▽

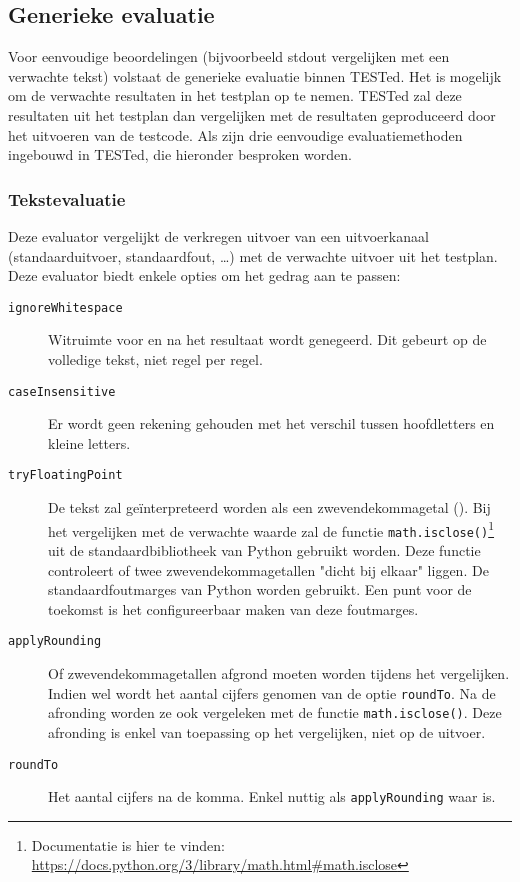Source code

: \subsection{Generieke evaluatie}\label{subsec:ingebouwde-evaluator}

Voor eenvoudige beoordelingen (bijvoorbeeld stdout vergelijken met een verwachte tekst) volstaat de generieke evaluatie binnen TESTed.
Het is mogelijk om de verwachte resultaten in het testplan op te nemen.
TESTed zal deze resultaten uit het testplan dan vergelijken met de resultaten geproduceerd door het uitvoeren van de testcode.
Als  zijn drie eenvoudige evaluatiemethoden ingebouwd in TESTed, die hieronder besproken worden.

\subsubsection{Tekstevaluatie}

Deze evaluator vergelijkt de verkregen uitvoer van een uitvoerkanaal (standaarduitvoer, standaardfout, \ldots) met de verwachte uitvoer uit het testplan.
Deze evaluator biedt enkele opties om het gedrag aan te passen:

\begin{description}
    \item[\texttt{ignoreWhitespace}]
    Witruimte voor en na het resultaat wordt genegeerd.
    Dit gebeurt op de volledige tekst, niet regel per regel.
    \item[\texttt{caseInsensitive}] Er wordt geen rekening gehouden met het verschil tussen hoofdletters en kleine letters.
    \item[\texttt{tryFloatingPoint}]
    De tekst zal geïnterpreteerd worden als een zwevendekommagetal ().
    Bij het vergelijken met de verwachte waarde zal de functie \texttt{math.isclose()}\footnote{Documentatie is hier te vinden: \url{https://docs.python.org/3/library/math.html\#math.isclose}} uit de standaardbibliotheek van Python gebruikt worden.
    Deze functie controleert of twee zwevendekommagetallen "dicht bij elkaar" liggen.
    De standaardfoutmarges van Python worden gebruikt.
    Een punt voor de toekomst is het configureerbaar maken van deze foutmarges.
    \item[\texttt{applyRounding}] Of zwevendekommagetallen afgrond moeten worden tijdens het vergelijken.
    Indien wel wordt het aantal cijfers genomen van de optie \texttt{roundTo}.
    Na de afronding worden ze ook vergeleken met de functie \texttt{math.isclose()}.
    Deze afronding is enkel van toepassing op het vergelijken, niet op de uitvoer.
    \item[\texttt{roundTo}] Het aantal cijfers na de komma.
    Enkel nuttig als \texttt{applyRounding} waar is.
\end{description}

△
▽

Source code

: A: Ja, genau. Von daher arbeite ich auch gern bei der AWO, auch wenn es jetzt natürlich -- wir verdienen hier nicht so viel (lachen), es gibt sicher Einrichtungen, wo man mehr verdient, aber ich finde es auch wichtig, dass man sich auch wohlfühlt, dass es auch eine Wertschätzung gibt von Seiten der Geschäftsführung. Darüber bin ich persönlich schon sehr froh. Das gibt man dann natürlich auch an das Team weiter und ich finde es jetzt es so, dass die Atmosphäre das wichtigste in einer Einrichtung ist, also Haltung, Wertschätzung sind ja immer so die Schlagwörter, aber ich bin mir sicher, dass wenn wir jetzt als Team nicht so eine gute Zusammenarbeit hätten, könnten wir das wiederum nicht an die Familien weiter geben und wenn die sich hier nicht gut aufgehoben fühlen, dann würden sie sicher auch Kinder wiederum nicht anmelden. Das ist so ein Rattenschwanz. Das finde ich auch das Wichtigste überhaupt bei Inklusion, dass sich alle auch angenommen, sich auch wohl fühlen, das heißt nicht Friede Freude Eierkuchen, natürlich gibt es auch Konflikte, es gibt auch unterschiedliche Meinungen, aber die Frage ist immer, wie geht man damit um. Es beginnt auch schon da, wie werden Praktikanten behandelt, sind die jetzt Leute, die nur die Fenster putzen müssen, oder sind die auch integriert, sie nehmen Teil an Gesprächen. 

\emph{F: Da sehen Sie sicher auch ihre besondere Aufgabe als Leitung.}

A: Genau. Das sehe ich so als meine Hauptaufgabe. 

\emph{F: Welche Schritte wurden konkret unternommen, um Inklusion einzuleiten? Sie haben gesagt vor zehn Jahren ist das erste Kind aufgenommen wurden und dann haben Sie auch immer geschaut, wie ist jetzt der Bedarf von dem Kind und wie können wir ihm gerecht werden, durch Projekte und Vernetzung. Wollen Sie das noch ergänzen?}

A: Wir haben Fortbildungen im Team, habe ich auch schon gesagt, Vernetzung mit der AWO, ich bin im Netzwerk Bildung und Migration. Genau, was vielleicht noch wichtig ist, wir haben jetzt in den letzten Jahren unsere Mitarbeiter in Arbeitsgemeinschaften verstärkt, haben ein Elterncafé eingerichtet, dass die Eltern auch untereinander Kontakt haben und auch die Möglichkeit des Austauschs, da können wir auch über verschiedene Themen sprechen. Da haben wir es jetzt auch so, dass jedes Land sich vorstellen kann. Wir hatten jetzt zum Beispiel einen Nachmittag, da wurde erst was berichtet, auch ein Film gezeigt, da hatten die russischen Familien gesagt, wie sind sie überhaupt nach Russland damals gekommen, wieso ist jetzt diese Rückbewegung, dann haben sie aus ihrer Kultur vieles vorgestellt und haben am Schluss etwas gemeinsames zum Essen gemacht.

△
▽

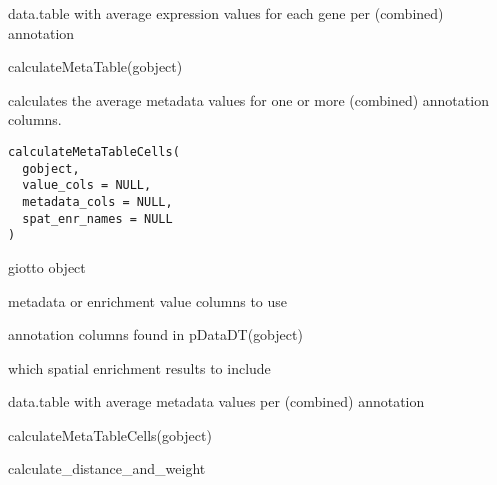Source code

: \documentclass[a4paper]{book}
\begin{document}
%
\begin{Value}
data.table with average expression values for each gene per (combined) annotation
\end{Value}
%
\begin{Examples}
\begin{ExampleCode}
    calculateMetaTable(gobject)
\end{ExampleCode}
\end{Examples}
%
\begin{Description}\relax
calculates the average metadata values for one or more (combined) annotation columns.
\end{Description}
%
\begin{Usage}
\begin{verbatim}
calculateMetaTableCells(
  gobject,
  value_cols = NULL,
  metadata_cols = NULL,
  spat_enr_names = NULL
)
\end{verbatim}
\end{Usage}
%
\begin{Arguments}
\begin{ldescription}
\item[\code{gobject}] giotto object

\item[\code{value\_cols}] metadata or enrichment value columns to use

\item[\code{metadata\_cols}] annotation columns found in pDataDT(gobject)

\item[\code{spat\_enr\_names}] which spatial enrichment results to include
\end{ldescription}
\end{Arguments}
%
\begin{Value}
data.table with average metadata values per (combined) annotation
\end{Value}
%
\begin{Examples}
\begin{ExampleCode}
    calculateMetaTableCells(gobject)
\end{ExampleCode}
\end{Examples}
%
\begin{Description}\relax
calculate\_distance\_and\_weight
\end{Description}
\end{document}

△

§ WORK TO COMPLETE:
Return only the number of lines in the data that contain "gobject".

§ ANSWER AREA:
5